Когда Пилат заговорил с ней, его голос был холоден и начисто лишен каких-либо чувств. Он женился на ней в основном из-за родственных уз, которые связывали ее с императорской семьей, в надежде, что этот брак поможет его карьере. Разумеется, ослепительная красота этой женщины тоже сыграла свою роль, хотя на свете столько красивых женщин, что одно это вряд ли могло служить поводом для заключения брачного союза.

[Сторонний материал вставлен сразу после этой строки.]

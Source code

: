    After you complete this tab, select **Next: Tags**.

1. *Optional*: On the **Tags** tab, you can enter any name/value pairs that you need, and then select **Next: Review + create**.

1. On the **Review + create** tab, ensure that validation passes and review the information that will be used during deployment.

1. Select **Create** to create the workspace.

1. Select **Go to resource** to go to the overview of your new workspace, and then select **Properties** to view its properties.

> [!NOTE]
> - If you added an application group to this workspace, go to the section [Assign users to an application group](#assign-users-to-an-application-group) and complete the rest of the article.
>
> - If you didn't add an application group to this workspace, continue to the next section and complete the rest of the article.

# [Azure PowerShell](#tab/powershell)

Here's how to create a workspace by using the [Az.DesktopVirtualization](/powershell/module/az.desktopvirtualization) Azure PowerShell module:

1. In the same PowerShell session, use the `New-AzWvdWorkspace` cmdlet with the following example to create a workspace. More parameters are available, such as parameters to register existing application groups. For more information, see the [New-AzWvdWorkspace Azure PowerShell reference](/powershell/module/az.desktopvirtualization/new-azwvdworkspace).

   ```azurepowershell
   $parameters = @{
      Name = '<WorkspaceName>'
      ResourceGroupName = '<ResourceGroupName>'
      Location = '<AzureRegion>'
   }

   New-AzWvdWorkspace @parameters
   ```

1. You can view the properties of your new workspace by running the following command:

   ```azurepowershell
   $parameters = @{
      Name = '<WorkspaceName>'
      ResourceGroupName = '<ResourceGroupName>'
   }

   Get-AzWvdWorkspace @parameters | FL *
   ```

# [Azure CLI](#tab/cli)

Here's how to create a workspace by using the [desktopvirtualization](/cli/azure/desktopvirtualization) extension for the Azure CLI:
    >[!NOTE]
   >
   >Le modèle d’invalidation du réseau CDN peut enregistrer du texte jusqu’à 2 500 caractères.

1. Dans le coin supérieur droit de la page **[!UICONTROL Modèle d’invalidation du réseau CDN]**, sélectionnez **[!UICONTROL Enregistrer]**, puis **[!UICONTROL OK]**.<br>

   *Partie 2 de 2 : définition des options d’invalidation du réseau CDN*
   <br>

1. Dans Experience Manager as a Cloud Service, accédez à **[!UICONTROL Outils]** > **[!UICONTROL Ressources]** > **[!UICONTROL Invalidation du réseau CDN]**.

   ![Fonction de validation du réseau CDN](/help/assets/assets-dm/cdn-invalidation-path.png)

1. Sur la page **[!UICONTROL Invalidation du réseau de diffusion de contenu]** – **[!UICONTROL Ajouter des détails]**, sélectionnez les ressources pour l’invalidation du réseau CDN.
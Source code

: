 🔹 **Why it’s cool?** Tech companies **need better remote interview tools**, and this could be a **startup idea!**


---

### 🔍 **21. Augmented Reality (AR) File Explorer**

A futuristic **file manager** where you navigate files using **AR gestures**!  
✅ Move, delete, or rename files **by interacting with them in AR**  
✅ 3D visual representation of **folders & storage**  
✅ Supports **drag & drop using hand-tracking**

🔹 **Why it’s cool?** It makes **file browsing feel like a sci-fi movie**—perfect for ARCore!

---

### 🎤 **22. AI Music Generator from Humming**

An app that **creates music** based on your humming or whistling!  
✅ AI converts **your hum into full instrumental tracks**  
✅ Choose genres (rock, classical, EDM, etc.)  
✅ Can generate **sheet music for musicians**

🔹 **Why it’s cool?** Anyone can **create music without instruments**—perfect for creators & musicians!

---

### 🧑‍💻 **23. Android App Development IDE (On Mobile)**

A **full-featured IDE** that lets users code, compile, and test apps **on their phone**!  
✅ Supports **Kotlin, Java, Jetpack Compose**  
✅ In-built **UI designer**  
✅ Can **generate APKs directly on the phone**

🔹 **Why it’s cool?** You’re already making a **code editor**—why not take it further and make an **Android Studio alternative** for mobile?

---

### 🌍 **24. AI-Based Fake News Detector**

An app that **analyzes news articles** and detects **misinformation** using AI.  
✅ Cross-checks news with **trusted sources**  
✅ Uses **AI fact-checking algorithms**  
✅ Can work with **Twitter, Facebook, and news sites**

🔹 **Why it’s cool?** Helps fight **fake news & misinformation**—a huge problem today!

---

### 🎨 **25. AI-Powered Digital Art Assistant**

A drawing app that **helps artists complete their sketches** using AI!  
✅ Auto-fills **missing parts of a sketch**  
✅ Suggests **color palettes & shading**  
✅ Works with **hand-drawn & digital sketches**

Эта холодность была оборотной стороной разъедающей его злости и постоянного чувства неудовлетворения, ибо он, как и центурион Страбо, считал, что император недооценивает его способности. В то время как многие из прежних знакомых прокуратора жили сейчас в него и роскоши в плодородном и процветающем Египте, Греции, Далмации и даже в самой Италии, потихоньку сколачивая себе состояние стараниями подвластных народов, сам он вынужден был прозябать в Иудее, этой гноящейся болячке на теле империи.
«Была ли в том моя вина, — часто спрашивал он себя, — что запутавшись в хитросплетениях и династических междуусобицах многочисленного императорского семейства, я, Пилат, взял в жены представительницу того из кланов, который оказался в немилости у Тиберия? Ах, если бы я женился на Друзилле, сестре Калигулы. Вот это был бы выгодный и в высшей степени безопасный брак». Даже не пытаясь скрыть свое раздражение и неприязнь, он обратился к жене:
— Ты уже на ногах, дорогая. Что так рано? Надо полагать, ваше вчерашнее священнодействие было недолгим? Кстати, напомни, как зовут твоего последнего бога? Вечно забываю…
— Гай, — голос его жены дрожал, она остановилась, прислонившись к колонне, — я видела сон…
— Ах, ну конечно, в этом я не сомневаюсь, — сказал Пилат. — Опять маковое снотворное, радость моя? Я столько раз просил тебя, Клаудиа: пей только виноградные напитки.
Клаудиа Прокула, жена Гая Понтия Пилата и внучатая племянница императора Тиберия, покачала головой.
— Гай, выслушай меня…
— Ну что, опять какой-то парфянский бог, да? — небрежно бросил он, отхлебнув еще вина. — Азериус, Азориус, что-то в этом роде?
— Ахура, — тихо откликнулась она. — Бог Ахура Мазда. Бог Заратустры. Великий бог. — Она помолчала. — Единственный бог.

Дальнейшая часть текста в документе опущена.